§ **Task to carry out**: Would you restate every entry that follows, word for word, and leave out the pictures?

§ **Provided information**:
Start of Block

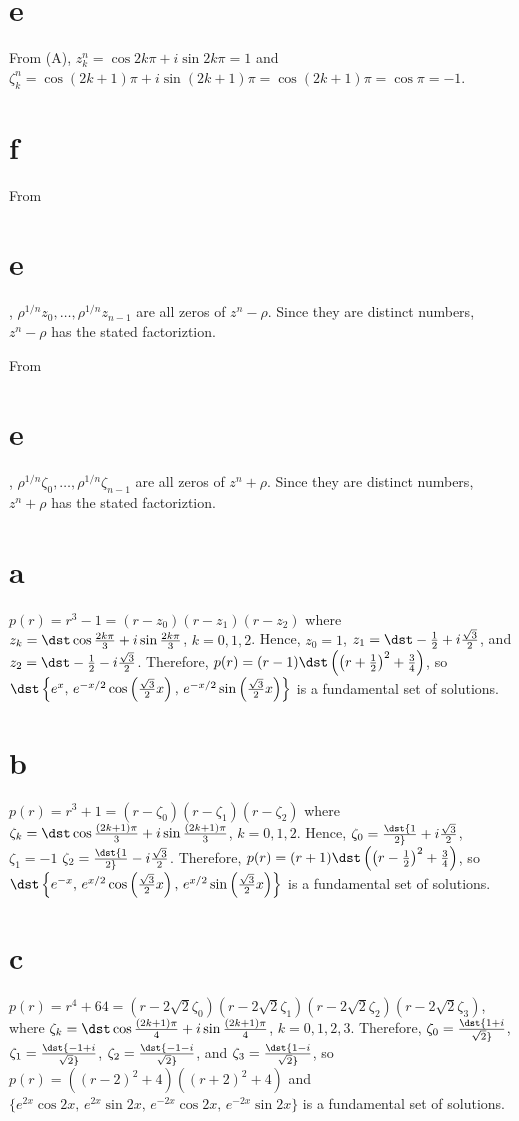 \documentclass[dvips]{book}
\renewcommand{\exer}[1]{\par\medskip\;\noindent{\color{red}\bf #1.}}
\numberwithin{example}{section}
\numberwithin{equation}{section}
\numberwithin{theorem}{section}
\numberwithin{table}{section}
\numberwithin{figure}{section}
\begin{document}
\part{e}  From (A), $z_k^n=\cos2k\pi+i\sin2k\pi=1$ and
$\zeta_k^n=\cos(2k+1)\pi+i\sin(2k+1)\pi=\cos(2k+1)\pi=\cos\pi=-1$.

\part{f} From \part{e}, $\rho^{1/n}z_0,\dots,\rho^{1/n}z_{n-1}$
are all zeros of $z^n-\rho$. Since they are distinct numbers,
$z^n-\rho$ has the stated factoriztion.

 From \part{e}, $\rho^{1/n}\zeta_0,\dots,\rho^{1/n}\zeta_{n-1}$
are all zeros of $z^n+\rho$. Since they are distinct numbers,
$z^n+\rho$ has the stated factoriztion.

\exer{9.2.43}
\part{a}
$p(r)=r^3-1=(r-z_0)(r-z_1)(r-z_2)$ where
$z_k=\dst\cos{2k\pi\over3}+i\sin{2k\pi\over3}$, $k=0,1,2$. Hence,
$z_0=1$, $z_1=\dst-{1\over2}+i{\sqrt3\over2}$, and
$z_2=\dst-{1\over2}-i{\sqrt3\over2}$. Therefore,
$p(r)=(r-1)\dst\left(\left(r+{1\over2}\right)^2+{3\over4}\right)$,
so
$\dst\left\{e^x,\,e^{-x/2}\cos\left({\sqrt3\over2}x\right),
\,e^{-x/2}\sin\left({\sqrt3\over2}x\right)\right\}$
is a fundamental set of solutions.


\part{b}
$p(r)=r^3+1=(r-\zeta_0)(r-\zeta_1)(r-\zeta_2)$ where
$\zeta_k=\dst\cos{(2k+1)\pi\over3}+i\sin{(2k+1)\pi\over3}$, $k=0,1,2$.
Hence,
 $\zeta_0=\dst{1\over2}+i{\sqrt3\over2}$, $\zeta_1=-1$
$\zeta_2=\dst{1\over2}-i{\sqrt3\over2}$. Therefore,
$p(r)=(r+1)\dst\left(\left(r-{1\over2}\right)^2+{3\over4}\right)$,
so
 $\dst\left\{e^{-x},\,e^{x/2}\cos\left({\sqrt3\over2}x\right),
\,e^{x/2}\sin\left({\sqrt3\over2}x\right)\right\}$
is a fundamental set of solutions.


\part{c}
$p(r)=r^4+64=(r-2\sqrt2\zeta_0)(r-2\sqrt2\zeta_1)
(r-2\sqrt2\zeta_2)(r-2\sqrt2\zeta_3)$,
where
$\zeta_k=\dst\cos{(2k+1)\pi\over4}+i\sin{(2k+1)\pi\over4}$,
$k=0,1,2,3$. Therefore,
$\zeta_0=\dst{1+i\over\sqrt2}$,
$\zeta_1=\dst{-1+i\over\sqrt2}$,
$\zeta_2=\dst{-1-i\over\sqrt2}$,
and $\zeta_3=\dst{1-i\over\sqrt2}$, so
 $p(r)=((r-2)^2+4)((r+2)^2+4)$ and
$\{e^{2x}\cos2x,\,e^{2x}\sin2x,\,e^{-2x}\cos2x,\,e^{-2x}\sin2x\}$
is a fundamental set of solutions.
\end{document}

End of Block

§ **Exercise result**:
 \documentclass[dvips]{book}
\renewcommand{\exer}[1]{\par\medskip\;\noindent{\color{red}\bf #1.}}
\numberwithin{example}{section}
\numberwithin{equation}{section}
\numberwithin{theorem}{section}
\numberwithin{table}{section}
\numberwithin{figure}{section}
\begin{document}
\part{e}  From (A), $z_k^n=\cos2k\pi+i\sin2k\pi=1$ and
$\zeta_k^n=\cos(2k+1)\pi+i\sin(2k+1)\pi=\cos(2k+1)\pi=\cos\pi=-1$.

\part{f} From \part{e}, $\rho^{1/n}z_0,\dots,\rho^{1/n}z_{n-1}$
are all zeros of $z^n-\rho$. Since they are distinct numbers,
$z^n-\rho$ has the stated factoriztion.

 From \part{e}, $\rho^{1/n}\zeta_0,\dots,\rho^{1/n}\zeta_{n-1}$
are all zeros of $z^n+\rho$. Since they are distinct numbers,
$z^n+\rho$ has the stated factoriztion.

\exer{9.2.43}
\part{a}
$p(r)=r^3-1=(r-z_0)(r-z_1)(r-z_2)$ where
$z_k=\dst\cos{2k\pi\over3}+i\sin{2k\pi\over3}$, $k=0,1,2$. Hence,
$z_0=1$, $z_1=\dst-{1\over2}+i{\sqrt3\over2}$, and
$z_2=\dst-{1\over2}-i{\sqrt3\over2}$. Therefore,
$p(r)=(r-1)\dst\left(\left(r+{1\over2}\right)^2+{3\over4}\right)$,
so
$\dst\left\{e^x,\,e^{-x/2}\cos\left({\sqrt3\over2}x\right),
\,e^{-x/2}\sin\left({\sqrt3\over2}x\right)\right\}$
is a fundamental set of solutions.


\part{b}
$p(r)=r^3+1=(r-\zeta_0)(r-\zeta_1)(r-\zeta_2)$ where
$\zeta_k=\dst\cos{(2k+1)\pi\over3}+i\sin{(2k+1)\pi\over3}$, $k=0,1,2$.
Hence,
 $\zeta_0=\dst{1\over2}+i{\sqrt3\over2}$, $\zeta_1=-1$
$\zeta_2=\dst{1\over2}-i{\sqrt3\over2}$. Therefore,
$p(r)=(r+1)\dst\left(\left(r-{1\over2}\right)^2+{3\over4}\right)$,
so
 $\dst\left\{e^{-x},\,e^{x/2}\cos\left({\sqrt3\over2}x\right),
\,e^{x/2}\sin\left({\sqrt3\over2}x\right)\right\}$
is a fundamental set of solutions.


\part{c}
$p(r)=r^4+64=(r-2\sqrt2\zeta_0)(r-2\sqrt2\zeta_1)
(r-2\sqrt2\zeta_2)(r-2\sqrt2\zeta_3)$,
where
$\zeta_k=\dst\cos{(2k+1)\pi\over4}+i\sin{(2k+1)\pi\over4}$,
$k=0,1,2,3$. Therefore,
$\zeta_0=\dst{1+i\over\sqrt2}$,
$\zeta_1=\dst{-1+i\over\sqrt2}$,
$\zeta_2=\dst{-1-i\over\sqrt2}$,
and $\zeta_3=\dst{1-i\over\sqrt2}$, so
 $p(r)=((r-2)^2+4)((r+2)^2+4)$ and
$\{e^{2x}\cos2x,\,e^{2x}\sin2x,\,e^{-2x}\cos2x,\,e^{-2x}\sin2x\}$
is a fundamental set of solutions.
\end{document}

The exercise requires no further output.